- [Exercise directions] Each line from the one containing "and $Z = Ll" through the end of the entries below must be output exactly; no other line belongs.

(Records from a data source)
= = = =
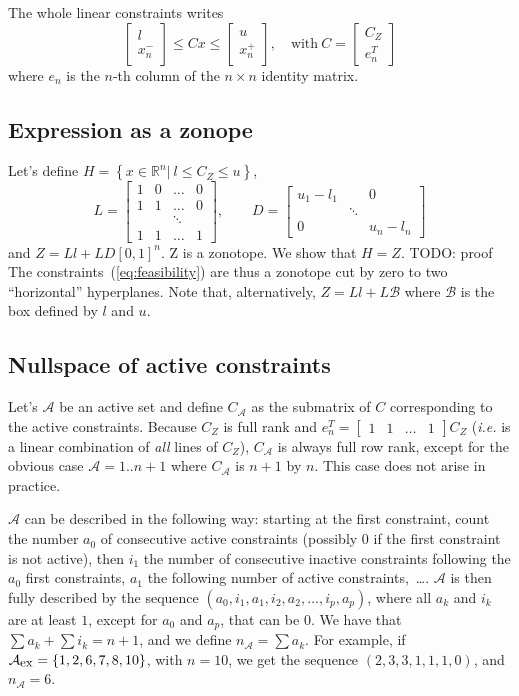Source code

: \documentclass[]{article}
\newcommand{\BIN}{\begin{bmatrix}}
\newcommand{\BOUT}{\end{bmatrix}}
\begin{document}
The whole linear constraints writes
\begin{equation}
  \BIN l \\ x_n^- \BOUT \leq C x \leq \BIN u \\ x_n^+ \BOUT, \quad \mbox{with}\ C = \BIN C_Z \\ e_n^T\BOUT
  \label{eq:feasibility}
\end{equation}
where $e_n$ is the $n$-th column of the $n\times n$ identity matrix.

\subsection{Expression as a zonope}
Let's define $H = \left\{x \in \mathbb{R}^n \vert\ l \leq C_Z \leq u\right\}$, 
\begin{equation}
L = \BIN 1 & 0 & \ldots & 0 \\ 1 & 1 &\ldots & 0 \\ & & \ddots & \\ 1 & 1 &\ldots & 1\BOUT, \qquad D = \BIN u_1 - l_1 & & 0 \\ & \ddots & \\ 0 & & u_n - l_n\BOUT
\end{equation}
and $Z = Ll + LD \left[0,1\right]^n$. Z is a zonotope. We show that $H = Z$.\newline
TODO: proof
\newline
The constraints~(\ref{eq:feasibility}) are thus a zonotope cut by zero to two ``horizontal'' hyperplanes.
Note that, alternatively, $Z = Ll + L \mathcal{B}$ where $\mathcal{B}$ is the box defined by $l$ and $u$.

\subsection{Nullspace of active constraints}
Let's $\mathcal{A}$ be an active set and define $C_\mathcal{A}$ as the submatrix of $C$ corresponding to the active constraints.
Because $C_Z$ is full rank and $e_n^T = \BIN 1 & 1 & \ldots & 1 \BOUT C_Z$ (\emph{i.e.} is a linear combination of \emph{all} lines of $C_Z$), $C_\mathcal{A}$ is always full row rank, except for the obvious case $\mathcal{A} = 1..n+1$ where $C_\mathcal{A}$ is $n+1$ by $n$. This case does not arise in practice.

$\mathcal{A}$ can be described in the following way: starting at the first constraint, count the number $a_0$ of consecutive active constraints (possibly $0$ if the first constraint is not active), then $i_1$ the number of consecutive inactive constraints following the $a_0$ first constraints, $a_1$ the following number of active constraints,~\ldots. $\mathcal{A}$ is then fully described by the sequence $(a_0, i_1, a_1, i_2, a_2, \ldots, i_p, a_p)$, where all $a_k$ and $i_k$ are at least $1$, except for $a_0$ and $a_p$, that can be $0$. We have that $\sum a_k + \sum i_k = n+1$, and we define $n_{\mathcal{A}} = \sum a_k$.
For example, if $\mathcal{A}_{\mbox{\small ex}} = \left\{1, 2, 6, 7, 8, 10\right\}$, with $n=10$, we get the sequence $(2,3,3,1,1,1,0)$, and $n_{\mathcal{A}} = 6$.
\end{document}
= = = =
- [Solution below]
and $Z = Ll + LD \left[0,1\right]^n$. Z is a zonotope. We show that $H = Z$.\newline
TODO: proof
\newline
The constraints~(\ref{eq:feasibility}) are thus a zonotope cut by zero to two ``horizontal'' hyperplanes.
Note that, alternatively, $Z = Ll + L \mathcal{B}$ where $\mathcal{B}$ is the box defined by $l$ and $u$.

\subsection{Nullspace of active constraints}
Let's $\mathcal{A}$ be an active set and define $C_\mathcal{A}$ as the submatrix of $C$ corresponding to the active constraints.
Because $C_Z$ is full rank and $e_n^T = \BIN 1 & 1 & \ldots & 1 \BOUT C_Z$ (\emph{i.e.} is a linear combination of \emph{all} lines of $C_Z$), $C_\mathcal{A}$ is always full row rank, except for the obvious case $\mathcal{A} = 1..n+1$ where $C_\mathcal{A}$ is $n+1$ by $n$. This case does not arise in practice.

$\mathcal{A}$ can be described in the following way: starting at the first constraint, count the number $a_0$ of consecutive active constraints (possibly $0$ if the first constraint is not active), then $i_1$ the number of consecutive inactive constraints following the $a_0$ first constraints, $a_1$ the following number of active constraints,~\ldots. $\mathcal{A}$ is then fully described by the sequence $(a_0, i_1, a_1, i_2, a_2, \ldots, i_p, a_p)$, where all $a_k$ and $i_k$ are at least $1$, except for $a_0$ and $a_p$, that can be $0$. We have that $\sum a_k + \sum i_k = n+1$, and we define $n_{\mathcal{A}} = \sum a_k$.
For example, if $\mathcal{A}_{\mbox{\small ex}} = \left\{1, 2, 6, 7, 8, 10\right\}$, with $n=10$, we get the sequence $(2,3,3,1,1,1,0)$, and $n_{\mathcal{A}} = 6$.
\end{document}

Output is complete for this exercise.